This is really depressing. It comes from a recent article in the Telegraph newspaper in the UK.
"Grade boundaries set by the biggest three exam boards show thousands of students have secured good GCSE passes despite getting the majority of questions wrong.
Teenagers sitting maths GCSE papers set by the AQA exam board needed to gain only 48 per cent of the marks to be awarded an A grade. In a separate maths paper, set by Edexcel, C grades were awarded to students who got only 16 per cent of the questions right."
There is increasing pressure to show that education standards are improving in most countries, so this is definitely one way to improve the standard, at least as far as the stastics are concerned.
Read the full article here.Then you read this. The best aspect of this particular survey? Yep, the fact that "more than 10% believed it (a knowledge of history) made them more attractive to the opposite sex".
Ireland is reputed to have an excellent education system.
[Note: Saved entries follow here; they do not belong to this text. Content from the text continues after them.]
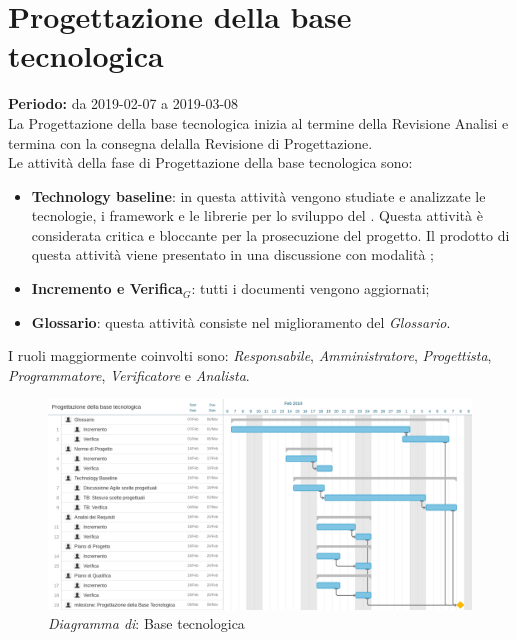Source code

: \section{Progettazione della base tecnologica}
\textbf{Periodo:} da 2019-02-07 a 2019-03-08\\
La Progettazione della base tecnologica inizia al termine della Revisione Analisi e termina con la consegna delalla Revisione di Progettazione.\\
Le attività della fase di Progettazione della base tecnologica sono:
\begin{itemize}
    \item\textbf{Technology baseline}: in questa attività vengono studiate e analizzate le tecnologie, i framework e le librerie per lo sviluppo del . Questa attività è considerata critica e bloccante per la prosecuzione del progetto.
    Il prodotto di questa attività viene presentato in una discussione con modalità ;
    \item \textbf{Incremento e Verifica$_{G}$}: tutti i documenti vengono aggiornati;
    \item \textbf{Glossario}: questa attività consiste nel miglioramento del \textit{Glossario}.
\end{itemize}
I ruoli maggiormente coinvolti sono: \textit{Responsabile}, \textit{Amministratore}, \textit{Progettista}, \textit{Programmatore}, \textit{Verificatore} e \textit{Analista}.
\begin{figure} [h]
    \centering
    \includegraphics[scale=0.13]{./images/base_tecnologica.jpg}
    \caption{\textit{Diagramma di}: Base tecnologica }\label{}
\end{figure}
\newpage
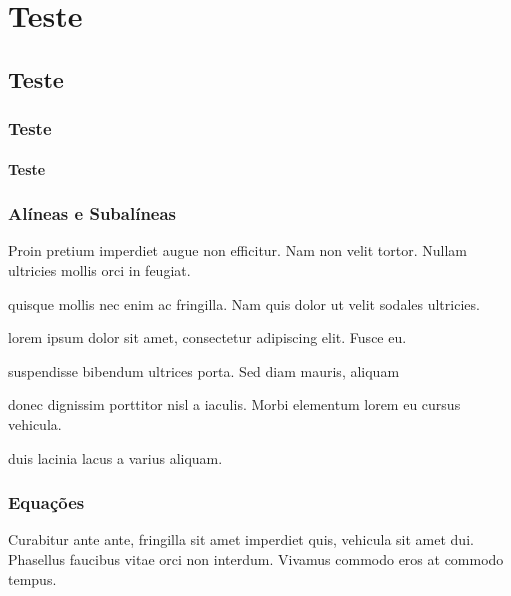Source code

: \documentclass{uecetex}
\begin{document}
	
	\imprimirlistadefiguras
	\imprimirlistadetabelas
	\imprimirlistadequadros
	
	
	\chapter{Teste}	\lipsum[1]	
	\section{Teste}	\lipsum[1]
	\subsection{Teste}	\lipsum[1]
	\subsubsection{Teste}	\lipsum[1]
		\lipsum[1]
	
	\blindtext
	\subsection{Alíneas e Subalíneas}
	
	Proin pretium imperdiet augue non efficitur. Nam non velit tortor. Nullam ultricies mollis orci in feugiat.	
	
	\begin{alineas}
		\item quisque mollis nec enim ac fringilla. Nam quis dolor ut velit sodales ultricies.
		\item lorem ipsum dolor sit amet, consectetur adipiscing elit. Fusce eu.
		\begin{subalineas}
			\item suspendisse bibendum ultrices porta. Sed diam mauris, aliquam
			\item donec dignissim porttitor nisl a iaculis. Morbi elementum lorem eu cursus vehicula.
		\end{subalineas}
		\item duis lacinia lacus a varius aliquam. 
	\end{alineas}
	
	\subsection{Equações}

	Curabitur ante ante, fringilla sit amet imperdiet quis, vehicula sit amet dui. Phasellus faucibus vitae orci non interdum. Vivamus commodo eros at commodo tempus.
\end{document}
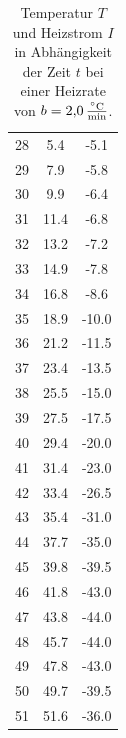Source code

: \begin{table}
\begin{tabular}{| S[table-format=2.0] S[table-format=2.0] S[table-format=2.0]}
        28 & 5.4 & -5.1 \\
        29 & 7.9 & -5.8 \\
        30 & 9.9 & -6.4 \\
        31 & 11.4 & -6.8 \\
        32 & 13.2 & -7.2 \\
        33 & 14.9 & -7.8 \\
        34 & 16.8 & -8.6 \\
        35 & 18.9 & -10.0 \\
        36 & 21.2 & -11.5 \\
        37 & 23.4 & -13.5 \\
        38 & 25.5 & -15.0 \\
        39 & 27.5 & -17.5 \\
        40 & 29.4 & -20.0 \\
        41 & 31.4 & -23.0 \\
        42 & 33.4 & -26.5 \\
        43 & 35.4 & -31.0 \\
        44 & 37.7 & -35.0 \\
        45 & 39.8 & -39.5 \\
        46 & 41.8 & -43.0 \\
        47 & 43.8 & -44.0 \\
        48 & 45.7 & -44.0 \\
        49 & 47.8 & -43.0 \\
        50 & 49.7 & -39.5 \\
        51 & 51.6 & -36.0 \\
        \bottomrule
    \end{tabular}
    \caption{Temperatur $T$ und Heizstrom $I$ in Abhängigkeit der Zeit $t$ bei einer Heizrate von $b = \SI{2.0}{\frac{\degreeCelsius}{\minute}}$.}
    \label{tab:daten_20}
\end{table}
Hopefully we're not massaging the numbers too.
2 comments:
As a history major, I can affirm that a knowledge of history does not make one more attractive to the opposite sex.
Nor does a firm grasp of anything scientific, trust me.
As for the education part: I can personally vouch for the decline of students in recent years, at least in the states. I've seen undergrads entering college without very basic skills that I learned way before I graduate high school. It's depressing.